--- Task to carry out ---
Drop the pictures from the entries below, then reproduce the rest exactly.

--- The data ---
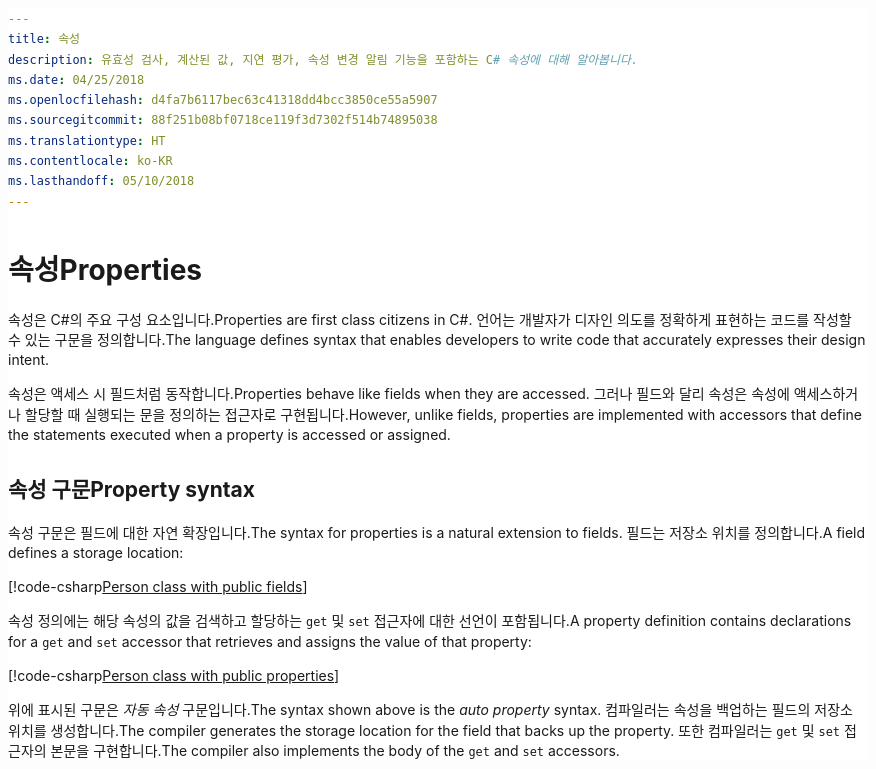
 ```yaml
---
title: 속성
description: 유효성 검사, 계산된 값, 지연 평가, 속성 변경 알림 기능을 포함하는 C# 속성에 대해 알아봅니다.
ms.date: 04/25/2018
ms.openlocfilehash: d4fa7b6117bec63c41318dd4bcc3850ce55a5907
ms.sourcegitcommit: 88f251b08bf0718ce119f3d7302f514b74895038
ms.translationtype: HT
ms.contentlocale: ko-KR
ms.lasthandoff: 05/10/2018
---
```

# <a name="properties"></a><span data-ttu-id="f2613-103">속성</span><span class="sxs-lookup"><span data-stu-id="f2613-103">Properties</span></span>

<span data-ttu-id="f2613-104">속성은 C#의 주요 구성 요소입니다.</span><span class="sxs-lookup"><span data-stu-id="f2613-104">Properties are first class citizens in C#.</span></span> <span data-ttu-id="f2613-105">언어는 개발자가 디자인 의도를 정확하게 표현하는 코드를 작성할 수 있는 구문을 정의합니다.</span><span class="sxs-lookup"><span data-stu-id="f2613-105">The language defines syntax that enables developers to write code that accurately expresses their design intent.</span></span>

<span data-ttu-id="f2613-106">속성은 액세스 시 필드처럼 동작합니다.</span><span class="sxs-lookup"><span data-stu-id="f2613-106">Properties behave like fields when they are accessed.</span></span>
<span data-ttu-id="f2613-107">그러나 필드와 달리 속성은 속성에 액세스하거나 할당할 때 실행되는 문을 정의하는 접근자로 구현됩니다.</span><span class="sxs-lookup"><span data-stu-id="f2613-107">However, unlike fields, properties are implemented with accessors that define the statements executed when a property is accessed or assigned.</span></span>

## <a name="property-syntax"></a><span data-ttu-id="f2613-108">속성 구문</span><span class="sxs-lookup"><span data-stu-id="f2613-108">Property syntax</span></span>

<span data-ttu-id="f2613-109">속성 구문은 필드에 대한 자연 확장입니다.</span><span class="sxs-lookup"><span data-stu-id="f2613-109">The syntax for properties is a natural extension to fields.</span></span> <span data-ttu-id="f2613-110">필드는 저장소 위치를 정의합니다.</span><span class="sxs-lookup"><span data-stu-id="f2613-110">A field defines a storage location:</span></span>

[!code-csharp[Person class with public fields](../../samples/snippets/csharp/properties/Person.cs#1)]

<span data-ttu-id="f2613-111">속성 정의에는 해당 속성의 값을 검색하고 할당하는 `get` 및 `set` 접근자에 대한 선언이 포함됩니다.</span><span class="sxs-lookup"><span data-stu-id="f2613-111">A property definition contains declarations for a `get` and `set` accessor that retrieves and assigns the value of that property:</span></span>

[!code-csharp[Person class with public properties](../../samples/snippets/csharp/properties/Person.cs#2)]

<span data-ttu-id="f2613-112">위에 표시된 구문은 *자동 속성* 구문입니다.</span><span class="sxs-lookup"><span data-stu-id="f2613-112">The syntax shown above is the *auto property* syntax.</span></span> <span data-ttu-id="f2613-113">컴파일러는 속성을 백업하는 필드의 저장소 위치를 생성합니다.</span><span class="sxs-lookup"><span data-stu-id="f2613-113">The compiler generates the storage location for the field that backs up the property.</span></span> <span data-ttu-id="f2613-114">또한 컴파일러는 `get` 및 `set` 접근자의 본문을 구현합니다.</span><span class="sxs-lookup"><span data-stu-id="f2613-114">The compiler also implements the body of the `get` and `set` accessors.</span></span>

--- Finished task ---
 ```yaml
---
title: 속성
description: 유효성 검사, 계산된 값, 지연 평가, 속성 변경 알림 기능을 포함하는 C# 속성에 대해 알아봅니다.
ms.date: 04/25/2018
ms.openlocfilehash: d4fa7b6117bec63c41318dd4bcc3850ce55a5907
ms.sourcegitcommit: 88f251b08bf0718ce119f3d7302f514b74895038
ms.translationtype: HT
ms.contentlocale: ko-KR
ms.lasthandoff: 05/10/2018
---
```

# <a name="properties"></a><span data-ttu-id="f2613-103">속성</span><span class="sxs-lookup"><span data-stu-id="f2613-103">Properties</span></span>

<span data-ttu-id="f2613-104">속성은 C#의 주요 구성 요소입니다.</span><span class="sxs-lookup"><span data-stu-id="f2613-104">Properties are first class citizens in C#.</span></span> <span data-ttu-id="f2613-105">언어는 개발자가 디자인 의도를 정확하게 표현하는 코드를 작성할 수 있는 구문을 정의합니다.</span><span class="sxs-lookup"><span data-stu-id="f2613-105">The language defines syntax that enables developers to write code that accurately expresses their design intent.</span></span>

<span data-ttu-id="f2613-106">속성은 액세스 시 필드처럼 동작합니다.</span><span class="sxs-lookup"><span data-stu-id="f2613-106">Properties behave like fields when they are accessed.</span></span>
<span data-ttu-id="f2613-107">그러나 필드와 달리 속성은 속성에 액세스하거나 할당할 때 실행되는 문을 정의하는 접근자로 구현됩니다.</span><span class="sxs-lookup"><span data-stu-id="f2613-107">However, unlike fields, properties are implemented with accessors that define the statements executed when a property is accessed or assigned.</span></span>

## <a name="property-syntax"></a><span data-ttu-id="f2613-108">속성 구문</span><span class="sxs-lookup"><span data-stu-id="f2613-108">Property syntax</span></span>

<span data-ttu-id="f2613-109">속성 구문은 필드에 대한 자연 확장입니다.</span><span class="sxs-lookup"><span data-stu-id="f2613-109">The syntax for properties is a natural extension to fields.</span></span> <span data-ttu-id="f2613-110">필드는 저장소 위치를 정의합니다.</span><span class="sxs-lookup"><span data-stu-id="f2613-110">A field defines a storage location:</span></span>

[!code-csharp[Person class with public fields](../../samples/snippets/csharp/properties/Person.cs#1)]

<span data-ttu-id="f2613-111">속성 정의에는 해당 속성의 값을 검색하고 할당하는 `get` 및 `set` 접근자에 대한 선언이 포함됩니다.</span><span class="sxs-lookup"><span data-stu-id="f2613-111">A property definition contains declarations for a `get` and `set` accessor that retrieves and assigns the value of that property:</span></span>

[!code-csharp[Person class with public properties](../../samples/snippets/csharp/properties/Person.cs#2)]

<span data-ttu-id="f2613-112">위에 표시된 구문은 *자동 속성* 구문입니다.</span><span class="sxs-lookup"><span data-stu-id="f2613-112">The syntax shown above is the *auto property* syntax.</span></span> <span data-ttu-id="f2613-113">컴파일러는 속성을 백업하는 필드의 저장소 위치를 생성합니다.</span><span class="sxs-lookup"><span data-stu-id="f2613-113">The compiler generates the storage location for the field that backs up the property.</span></span> <span data-ttu-id="f2613-114">또한 컴파일러는 `get` 및 `set` 접근자의 본문을 구현합니다.</span><span class="sxs-lookup"><span data-stu-id="f2613-114">The compiler also implements the body of the `get` and `set` accessors.</span></span>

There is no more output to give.